_Action item_
For each line in the data that includes "liblapacke", make a copy.

_Extracted data_
++++

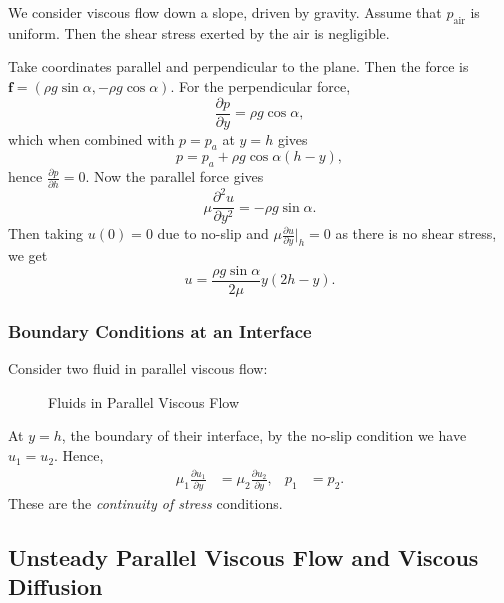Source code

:\documentclass[12pt]{article}
\begin{document}
\begin{exbox}
	We consider viscous flow down a slope, driven by gravity. Assume that $p_{\mathrm{air}}$ is uniform. Then the shear stress exerted by the air is negligible.

	Take coordinates parallel and perpendicular to the plane. Then the force is $\mathbf{f} = (\rho g \sin \alpha, - \rho g \cos \alpha)$. For the perpendicular force,
	\[
	\frac{\partial p}{\partial y} = \rho g \cos \alpha,
	\]
	which when combined with $p = p_{a}$ at $y = h$ gives
	\[
	p = p_a + \rho g \cos \alpha (h - y)
	,\]
	hence $\frac{\partial p}{\partial h} = 0$. Now the parallel force gives
	\[
	\mu \frac{\partial^2 u}{\partial y^2} = - \rho g \sin \alpha
	.\]
	Then taking $u(0) = 0$ due to no-slip and $\mu \frac{\partial u}{\partial y} |_h = 0$ as there is no shear stress, we get
	\[
	u = \frac{\rho g \sin \alpha}{2 \mu} y(2h - y)
	.\]
\end{exbox}


\subsubsection{Boundary Conditions at an Interface}
\label{subsub:boundary_conditions_at_an_interface}

Consider two fluid in parallel viscous flow:
\begin{figure}[h]
	\centering
	\caption{Fluids in Parallel Viscous Flow}
	\label{fig:parallel_viscous_fluids}
\end{figure}
At $y = h$, the boundary of their interface, by the no-slip condition we have $u_1 = u_2$. Hence,
\begin{align*}
	\mu_1 \frac{\partial u_1}{\partial y} &= \mu_2 \frac{\partial u_2}{\partial y}, & p_1 &= p_2
.\end{align*}
These are the \emph{continuity of stress} conditions.

\subsection{Unsteady Parallel Viscous Flow and Viscous Diffusion}
\label{sub:unsteady_parallel_viscous_flow_and_viscous_diffusion}
\end{document}
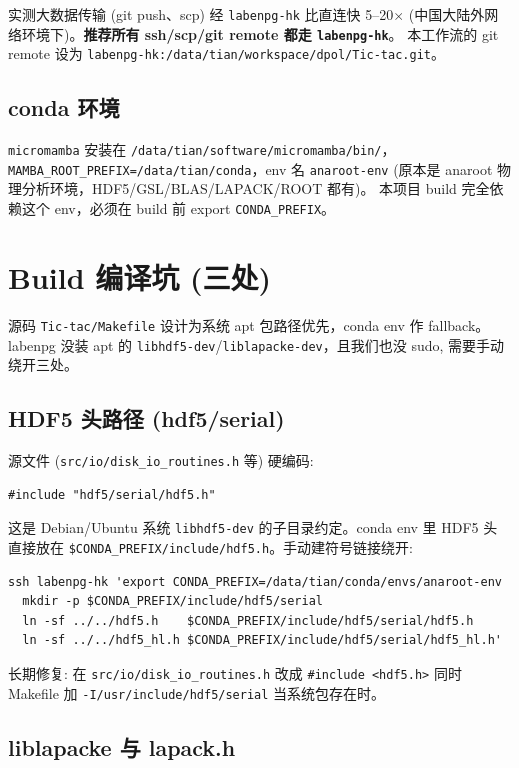 \documentclass[11pt,a4paper]{article}
\begin{document}
实测大数据传输 (git push、scp) 经 \texttt{labenpg-hk} 比直连快 5--20$\times$
(中国大陆外网络环境下)。\textbf{推荐所有 ssh/scp/git remote 都走 \texttt{labenpg-hk}}。
本工作流的 git remote 设为
\texttt{labenpg-hk:/data/tian/workspace/dpol/Tic-tac.git}。

\subsection{conda 环境}

\texttt{micromamba} 安装在 \texttt{/data/tian/software/micromamba/bin/}，
\texttt{MAMBA\_ROOT\_PREFIX=/data/tian/conda}，env 名 \texttt{anaroot-env}
(原本是 anaroot 物理分析环境，HDF5/GSL/BLAS/LAPACK/ROOT 都有)。
本项目 build 完全依赖这个 env，必须在 build 前 export \texttt{CONDA\_PREFIX}。

\section{Build 编译坑 (三处)}

源码 \texttt{Tic-tac/Makefile} 设计为系统 apt 包路径优先，conda env 作 fallback。
labenpg 没装 apt 的 \texttt{libhdf5-dev}/\texttt{liblapacke-dev}，且我们也没 sudo,
需要手动绕开三处。

\subsection{HDF5 头路径 (hdf5/serial)}

源文件 (\texttt{src/io/disk\_io\_routines.h} 等) 硬编码:
\begin{lstlisting}
#include "hdf5/serial/hdf5.h"
\end{lstlisting}
这是 Debian/Ubuntu 系统 \texttt{libhdf5-dev} 的子目录约定。conda env 里 HDF5 头
直接放在 \texttt{\$CONDA\_PREFIX/include/hdf5.h}。手动建符号链接绕开:

\begin{lstlisting}
ssh labenpg-hk 'export CONDA_PREFIX=/data/tian/conda/envs/anaroot-env
  mkdir -p $CONDA_PREFIX/include/hdf5/serial
  ln -sf ../../hdf5.h    $CONDA_PREFIX/include/hdf5/serial/hdf5.h
  ln -sf ../../hdf5_hl.h $CONDA_PREFIX/include/hdf5/serial/hdf5_hl.h'
\end{lstlisting}

长期修复: 在 \texttt{src/io/disk\_io\_routines.h} 改成
\verb|#include <hdf5.h>| 同时 Makefile 加 \texttt{-I/usr/include/hdf5/serial}
当系统包存在时。

\subsection{liblapacke 与 lapack.h}
\end{document}
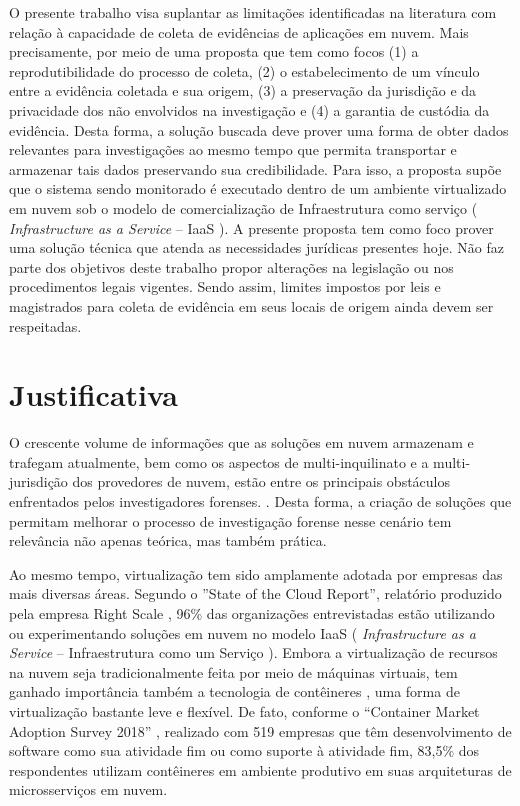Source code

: %
O presente trabalho visa suplantar as limitações identificadas na literatura com relação à capacidade de coleta de evidências de aplicações em nuvem.
%
Mais precisamente, por meio de uma proposta que tem como focos (1) a reprodutibilidade do processo de coleta, (2) o estabelecimento de um vínculo entre a evidência coletada e sua origem, (3) a preservação da jurisdição e da privacidade dos não envolvidos na investigação e (4) a garantia de custódia da evidência.
%
Desta forma, a solução buscada deve prover uma forma de obter dados relevantes para investigações ao mesmo tempo que permita transportar e armazenar tais dados preservando sua credibilidade.
%
Para isso, a proposta supõe que o sistema sendo monitorado é executado dentro de um ambiente virtualizado em nuvem sob o modelo de comercialização de Infraestrutura como serviço ( \textit{Infrastructure as a Service} -- IaaS ).
%
A presente proposta tem como foco prover uma solução técnica que atenda as necessidades jurídicas presentes hoje. 
%
Não faz parte dos objetivos deste trabalho propor alterações na legislação ou nos procedimentos legais vigentes.
%
Sendo assim, limites impostos por leis e magistrados para coleta de evidência em seus locais de origem ainda devem ser respeitadas.


\section{Justificativa}
\label{sec:intro-justificativa}

O crescente volume de informações que as soluções em nuvem armazenam e trafegam atualmente, bem como os aspectos de multi-inquilinato e a multi-jurisdição dos provedores de nuvem, estão entre os principais obstáculos enfrentados pelos investigadores forenses. \cite{QuickIncreaseVolumeImpact:2014} \cite{BashAdvInForensics:2015}.
%
Desta forma, a criação de soluções que permitam melhorar o processo de investigação forense nesse cenário tem relevância não apenas teórica, mas também prática.


Ao mesmo tempo, virtualização tem sido amplamente adotada por empresas das mais diversas áreas. 
%
Segundo o ''State of the Cloud Report'', relatório produzido pela empresa Right Scale \cite{RightScale2018}, 96\% das organizações entrevistadas estão utilizando ou experimentando soluções em nuvem no modelo IaaS ( \textit{Infrastructure as a Service} -- Infraestrutura como um Serviço ).
%
Embora a virtualização de recursos na nuvem seja tradicionalmente feita por meio de máquinas virtuais, tem ganhado importância também a tecnologia de contêineres \cite{Diamanti2019}, uma forma de virtualização bastante leve e flexível.
%
De fato, conforme o ``Container Market Adoption Survey 2018'' \cite{Portworx2018}, realizado com 519 empresas que têm desenvolvimento de software como sua atividade fim ou como suporte à atividade fim, 83,5\% dos respondentes utilizam contêineres em ambiente produtivo em suas arquiteturas de microsserviços em nuvem.
%

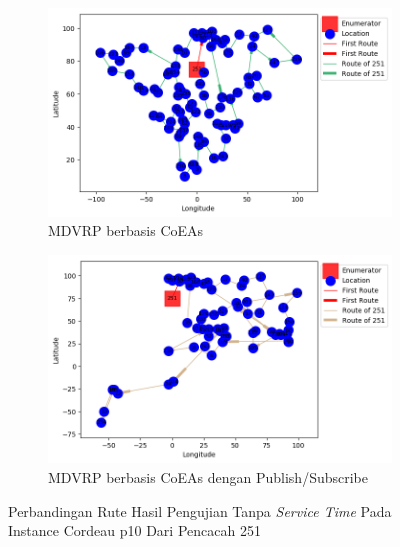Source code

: \begin{figure}[H]
	\centering
	\begin{subfigure}[t]{\textwidth}
		\centering
		\includegraphics[width=\textwidth]{Resources/Images/cordeau_p10/cordeau_p10_notw_251_coes}
		\caption{MDVRP berbasis CoEAs}
		\label{fig:cordeau_p10_notw_251_coes}
	\end{subfigure}
	\begin{subfigure}[t]{\textwidth}
		\centering
		\includegraphics[width=\textwidth]{Resources/Images/cordeau_p10/cordeau_p10_notw_251_pubsub_coes}
		\caption{MDVRP berbasis CoEAs dengan Publish/Subscribe}
		\label{fig:cordeau_p10_notw_251_pubsub_coes}
	\end{subfigure}
	\caption{Perbandingan Rute Hasil Pengujian Tanpa \textit{Service Time} Pada Instance Cordeau p10 Dari Pencacah 251}
	\label{fig:cordeau_p10_notw_251}
\end{figure}


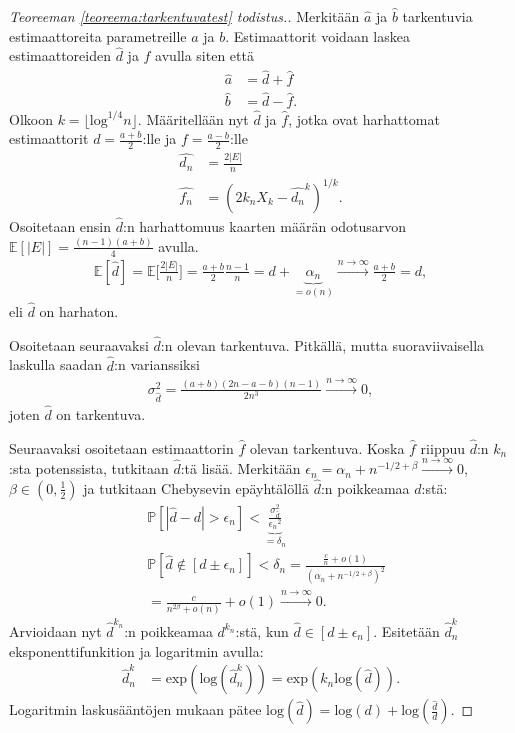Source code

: \documentclass[finnish,12pt,a4paper,pdftex,sci,utf8]{aaltothesis}
\newcommand\floor[1]{\lfloor#1\rfloor}
\begin{document}
\begin{proof}[Teoreeman \ref{teoreema:tarkentuvatest} todistus.]
	Merkitään $\hat{a}$ ja $\hat{b}$ tarkentuvia estimaattoreita parametreille $a$ ja $b$. Estimaattorit voidaan laskea estimaattoreiden $\hat{d}$ ja $\hat{f}$ avulla siten että 
	\begin{align*}
		\hat{a} &= \hat{d} + \hat{f} \\
		\hat{b} &= \hat{d} - \hat{f}.
	\end{align*}
	Olkoon $k = \floor{\text{log}^{1/4}n}$. Määritellään nyt $\hat{d}$ ja $\hat{f}$, jotka ovat harhattomat estimaattorit $d = \frac{a+b}{2}$:lle ja $f = \frac{a-b}{2}$:lle
	\begin{align*}
		\hat{d_n} &= \frac{2\left|E\right|}{n} \\
		\hat{f_n} &= (2 k_n X_k - \hat{d_n}^{k})^{1/k}.
	\end{align*}
	Osoitetaan ensin $\hat{d}$:n harhattomuus kaarten määrän odotusarvon $\mathbb{E}[|E|] = \frac{(n-1)(a+b)}{4}$ avulla.
	\begin{align*}
		\mathbb{E}[\hat{d}] = \mathbb{E}\bigg[ \frac{2|E|}{n} \bigg] = \frac{a+b}{2}\frac{n-1}{n} = d + \underbrace{\alpha_n}_{= o(n)} \xrightarrow{n \rightarrow \infty}\frac{a+b}{2} = d,
	\end{align*}
	eli $\hat{d}$ on harhaton.

	Osoitetaan seuraavaksi $\hat{d}$:n olevan tarkentuva. Pitkällä, mutta suoraviivaisella laskulla saadan $\hat{d}$:n varianssiksi 
	\begin{align*}
		\sigma_{\hat{d}}^2 = \frac{(a+b)(2n-a-b)(n-1)}{2n^3} \xrightarrow{n \rightarrow \infty} 0,
	\end{align*}
	joten $\hat{d}$ on tarkentuva.

	Seuraavaksi osoitetaan estimaattorin $\hat{f}$ olevan tarkentuva. Koska $\hat{f}$ riippuu $\hat{d}$:n $k_n$:sta potenssista, tutkitaan $\hat{d}$:tä lisää. Merkitään $\epsilon_{n}^{} = \alpha_n + n^{-1/2 + \beta} \xrightarrow{n \rightarrow \infty} 0 $, $\beta \in (0,\frac{1}{2})$ ja tutkitaan Chebysevin epäyhtälöllä $\hat{d}$:n poikkeamaa $d$:stä:
	\begin{align*}
		&\mathbb{P}[|\hat{d} - d| > \epsilon_{n}^{}] < \underbrace{\frac{\sigma_{\hat{d}}^2}{{\epsilon_{n}^{}}^2}}_{ = \delta_n} \\
		&\mathbb{P}[\hat{d} \notin [d \pm  \epsilon_{n}^{}]] < \delta_n = \frac{\frac{c}{n} + o(1)}{(\alpha_n + n^{-1/2 + \beta})^2} \\
		&= \frac{c}{{n^{2 \beta}} +  o(n)} + o(1) \xrightarrow{n \rightarrow \infty} 0.
	\end{align*}
	Arvioidaan nyt $\hat{d}^{k_n}$:n poikkeamaa $d^{k_n}$:stä, kun $\hat{d} \in [d \pm \epsilon_{n}^{}]$.
	Esitetään $\hat{d}^k_n$ eksponenttifunkition ja logaritmin avulla:
	\begin{align*}
		\hat{d}^k_n &= \text{exp}(\text{log}(\hat{d}^k_n)) = \text{exp}(k_n \text{log}(\hat{d})).
	\end{align*}
	Logaritmin laskusääntöjen mukaan pätee $\text{log}(\hat{d}) = \text{log}(d) + \text{log}(\frac{\hat{d}}{d})$.


\end{proof}
\end{document}
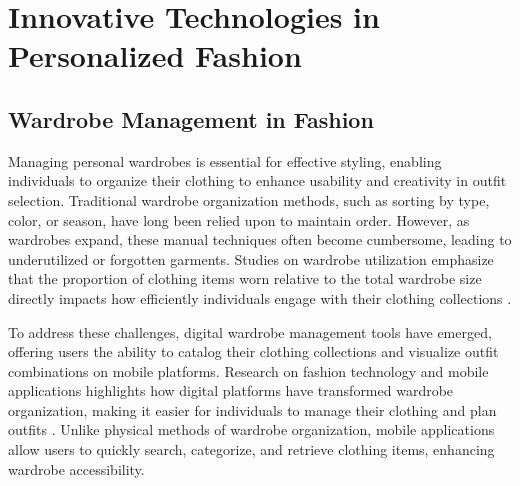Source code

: 
\chapter{Innovative Technologies in Personalized Fashion}
\label{chap:Chaptert2}


\section{Wardrobe Management in Fashion}
Managing personal wardrobes is essential for effective styling, enabling individuals to organize their clothing to enhance usability and creativity in outfit selection. Traditional wardrobe organization methods, such as sorting by type, color, or season, have long been relied upon to maintain order. However, as wardrobes expand, these manual techniques often become cumbersome, leading to underutilized or forgotten garments. Studies on wardrobe utilization emphasize that the proportion of clothing items worn relative to the total wardrobe size directly impacts how efficiently individuals engage with their clothing collections \cite{choo14}.

To address these challenges, digital wardrobe management tools have emerged, offering users the ability to catalog their clothing collections and visualize outfit combinations on mobile platforms. Research on fashion technology and mobile applications highlights how digital platforms have transformed wardrobe organization, making it easier for individuals to manage their clothing and plan outfits \cite{nie2013between}. Unlike physical methods of wardrobe organization, mobile applications allow users to quickly search, categorize, and retrieve clothing items, enhancing wardrobe accessibility.

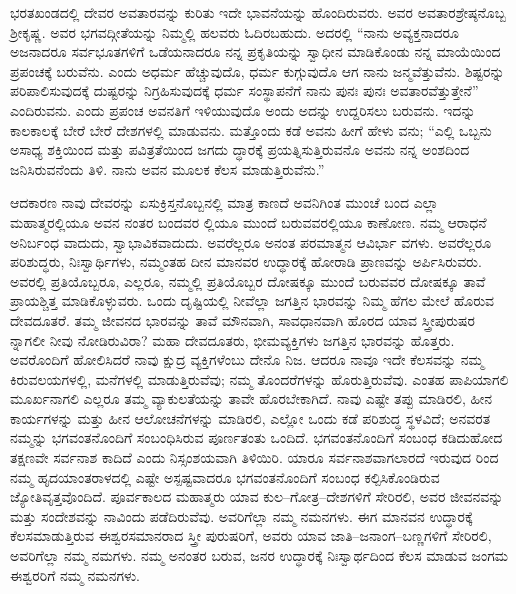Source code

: ಭರತಖಂಡದಲ್ಲಿ ದೇವರ ಅವತಾರವನ್ನು ಕುರಿತು ಇದೇ ಭಾವನೆಯನ್ನು ಹೊಂದಿರುವರು. ಅವರ ಅವತಾರಶ್ರೇಷ್ಠನೊಬ್ಬ ಶ‍್ರೀಕೃಷ್ಣ. ಅವರ ಭಗವದ್ಗೀತೆಯನ್ನು ನಿಮ್ಮಲ್ಲಿ ಹಲವರು ಓದಿರಬಹುದು. ಅದರಲ್ಲಿ “ನಾನು ಅವ್ಯಕ್ತನಾದರೂ ಅಜನಾದರೂ ಸರ್ವಭೂತಗಳಿಗೆ ಒಡೆಯನಾದರೂ ನನ್ನ ಪ್ರಕೃತಿಯನ್ನು ಸ್ವಾಧೀನ ಮಾಡಿಕೊಂಡು ನನ್ನ ಮಾಯೆಯಿಂದ ಪ್ರಪಂಚಕ್ಕೆ ಬರುವೆನು. ಎಂದು ಅಧರ್ಮ ಹೆಚ್ಚುವುದೊ, ಧರ್ಮ ಕುಗ್ಗುವುದೊ ಆಗ ನಾನು ಜನ್ಮವೆತ್ತುವೆನು. ಶಿಷ್ಟರನ್ನು ಪರಿಪಾಲಿಸುವುದಕ್ಕೆ ದುಷ್ಟರನ್ನು ನಿಗ್ರಹಿಸುವುದಕ್ಕೆ ಧರ್ಮ ಸಂಸ್ಥಾಪನೆಗೆ ನಾನು ಪುನಃ ಪುನಃ ಅವತಾರವೆತ್ತುತ್ತೇನೆ” ಎಂದಿರುವನು. ಎಂದು ಪ್ರಪಂಚ ಅವನತಿಗೆ ಇಳಿಯುವುದೊ ಅಂದು ಅದನ್ನು ಉದ್ದರಿಸಲು ಬರುವನು. ಇದನ್ನು ಕಾಲಕಾಲಕ್ಕೆ ಬೇರೆ ಬೇರೆ ದೇಶಗಳಲ್ಲಿ ಮಾಡುವನು. ಮತ್ತೊಂದು ಕಡೆ ಅವನು ಹೀಗೆ ಹೇಳು ವನು; “ಎಲ್ಲಿ ಒಬ್ಬನು ಅಸಾಧ್ಯ ಶಕ್ತಿಯಿಂದ ಮತ್ತು ಪವಿತ್ರತೆಯಿಂದ ಜಗದು ದ್ಧಾರಕ್ಕೆ ಪ್ರಯತ್ನಿಸುತ್ತಿರುವನೊ ಅವನು ನನ್ನ ಅಂಶದಿಂದ ಜನಿಸಿರುವನೆಂದು ತಿಳಿ. ನಾನು ಅವನ ಮೂಲಕ ಕೆಲಸ ಮಾಡುತ್ತಿರುವೆನು.”

ಆದಕಾರಣ ನಾವು ದೇವರನ್ನು ಏಸುಕ್ರಿಸ್ತನೊಬ್ಬನಲ್ಲಿ ಮಾತ್ರ ಕಾಣದೆ ಅವನಿಗಿಂತ ಮುಂಚೆ ಬಂದ ಎಲ್ಲಾ ಮಹಾತ್ಮರಲ್ಲಿಯೂ ಅವನ ನಂತರ ಬಂದವರ ಲ್ಲಿಯೂ ಮುಂದೆ ಬರುವವರಲ್ಲಿಯೂ ಕಾಣೋಣ. ನಮ್ಮ ಆರಾಧನೆ ಅನಿರ್ಬಂಧ ವಾದುದು, ಸ್ವಾಭಾವಿಕವಾದುದು. ಅವರೆಲ್ಲರೂ ಅನಂತ ಪರಮಾತ್ಮನ ಆವಿರ್ಭಾ ವಗಳು. ಅವರೆಲ್ಲರೂ ಪರಿಶುದ್ಧರು, ನಿಃಸ್ವಾರ್ಥಿಗಳು, ನಮ್ಮಂತಹ ದೀನ ಮಾನವರ ಉದ್ಧಾರಕ್ಕೆ ಹೋರಾಡಿ ಪ್ರಾಣವನ್ನು ಅರ್ಪಿಸಿರುವರು. ಅವರಲ್ಲಿ ಪ್ರತಿಯೊಬ್ಬರೂ, ಎಲ್ಲರೂ, ನಮ್ಮಲ್ಲಿ ಪ್ರತಿಯೊಬ್ಬರ ದೋಷಕ್ಕೂ ಮುಂದೆ ಬರುವವರ ದೋಷಕ್ಕೂ ತಾವೆ ಪ್ರಾಯಶ್ಚಿತ್ತ ಮಾಡಿಕೊಳ್ಳುವರು. ಒಂದು ದೃಷ್ಟಿಯಲ್ಲಿ ನೀವೆಲ್ಲಾ ಜಗತ್ತಿನ ಭಾರವನ್ನು ನಿಮ್ಮ ಹೆಗಲ ಮೇಲೆ ಹೊರುವ ದೇವದೂತರೆ. ತಮ್ಮ ಜೀವನದ ಭಾರವನ್ನು ತಾವೆ ಮೌನವಾಗಿ, ಸಾವಧಾನವಾಗಿ ಹೊರದ ಯಾವ ಸ್ತ್ರೀಪುರುಷರ ನ್ನಾಗಲೀ ನೀವು ನೋಡಿರುವಿರಾ? ಮಹಾ ದೇವದೂತರು, ಭೀಮವ್ಯಕ್ತಿಗಳು ಜಗತ್ತಿನ ಭಾರವನ್ನು ಹೊತ್ತರು. ಅವರೊಂದಿಗೆ ಹೋಲಿಸಿದರೆ ನಾವು ಕ್ಷುದ್ರ ವ್ಯಕ್ತಿಗಳೆಂಬು ದೇನೊ ನಿಜ. ಆದರೂ ನಾವೂ ಇದೇ ಕೆಲಸವನ್ನು ನಮ್ಮ ಕಿರುವಲಯಗಳಲ್ಲಿ, ಮನೆಗಳಲ್ಲಿ ಮಾಡುತ್ತಿರುವೆವು; ನಮ್ಮ ತೊಂದರೆಗಳನ್ನು ಹೊರುತ್ತಿರುವೆವು. ಎಂತಹ ಪಾಪಿಯಾಗಲಿ ಮೂರ್ಖನಾಗಲಿ ಎಲ್ಲರೂ ತಮ್ಮ ವ್ಯಾಕುಲತೆಯನ್ನು ತಾವೇ ಹೊರಬೇಕಾಗಿದೆ. ನಾವು ಎಷ್ಟೇ ತಪ್ಪು ಮಾಡಿರಲಿ, ಹೀನ ಕಾರ್ಯಗಳನ್ನು ಮತ್ತು ಹೀನ ಆಲೋಚನೆಗಳನ್ನು ಮಾಡಿರಲಿ, ಎಲ್ಲೋ ಒಂದು ಕಡೆ ಪರಿಶುದ್ಧ ಸ್ಥಳವಿದೆ; ಅನವರತ ನಮ್ಮನ್ನು ಭಗವಂತ\-ನೊಂದಿಗೆ ಸಂಬಂಧಿಸಿರುವ ಪೂರ್ಣತಂತು ಒಂದಿದೆ. ಭಗವಂತನೊಂದಿಗೆ ಸಂಬಂಧ ಕಡಿದುಹೋದ ತಕ್ಷಣವೇ ಸರ್ವನಾಶ ಕಾದಿದೆ ಎಂದು ನಿಸ್ಸಂಶಯವಾಗಿ ತಿಳಿಯಿರಿ. ಯಾರೂ ಸರ್ವನಾಶವಾಗಲಾರದೆ ಇರುವುದ ರಿಂದ ನಮ್ಮ ಹೃದಯಾಂತರಾಳದಲ್ಲಿ ಎಷ್ಟೇ ಅಸ್ಪಷ್ಟವಾದರೂ ಭಗವಂತನೊಂದಿಗೆ ಸಂಬಂಧ ಕಲ್ಪಿಸಿಕೊಂಡಿರುವ ಜ್ಯೋತಿವೃತ್ತವೊಂದಿದೆ. ಪೂರ್ವಕಾಲದ ಮಹಾತ್ಮರು ಯಾವ ಕುಲ–ಗೋತ್ರ–ದೇಶಗಳಿಗೆ ಸೇರಿರಲಿ, ಅವರ ಜೀವನವನ್ನು ಮತ್ತು ಸಂದೇಶವನ್ನು ನಾವಿಂದು ಪಡೆದಿರುವೆವು. ಅವರಿಗೆಲ್ಲಾ ನಮ್ಮ ನಮನಗಳು. ಈಗ ಮಾನವನ ಉದ್ಧಾರಕ್ಕೆ ಕೆಲಸಮಾಡುತ್ತಿರುವ ಈಶ್ವರಸಮಾನರಾದ ಸ್ತ್ರೀ ಪುರುಷರಿಗೆ, ಅವರು ಯಾವ ಜಾತಿ–ಜನಾಂಗ–ಬಣ್ಣಗಳಿಗೆ ಸೇರಿರಲಿ, ಅವರಿಗೆಲ್ಲಾ ನಮ್ಮ ನಮಗಳು. ನಮ್ಮ ಅನಂತರ ಬರುವ, ಜನರ ಉದ್ಧಾರಕ್ಕೆ ನಿಃಸ್ವಾರ್ಥದಿಂದ ಕೆಲಸ ಮಾಡುವ ಜಂಗಮ ಈಶ್ವರರಿಗೆ ನಮ್ಮ ನಮನಗಳು.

++++

_Exercise answer_
labenpg 没装 apt 的 \texttt{libhdf5-dev}/\texttt{liblapacke-dev}，且我们也没 sudo,
\subsection{liblapacke 与 lapack.h}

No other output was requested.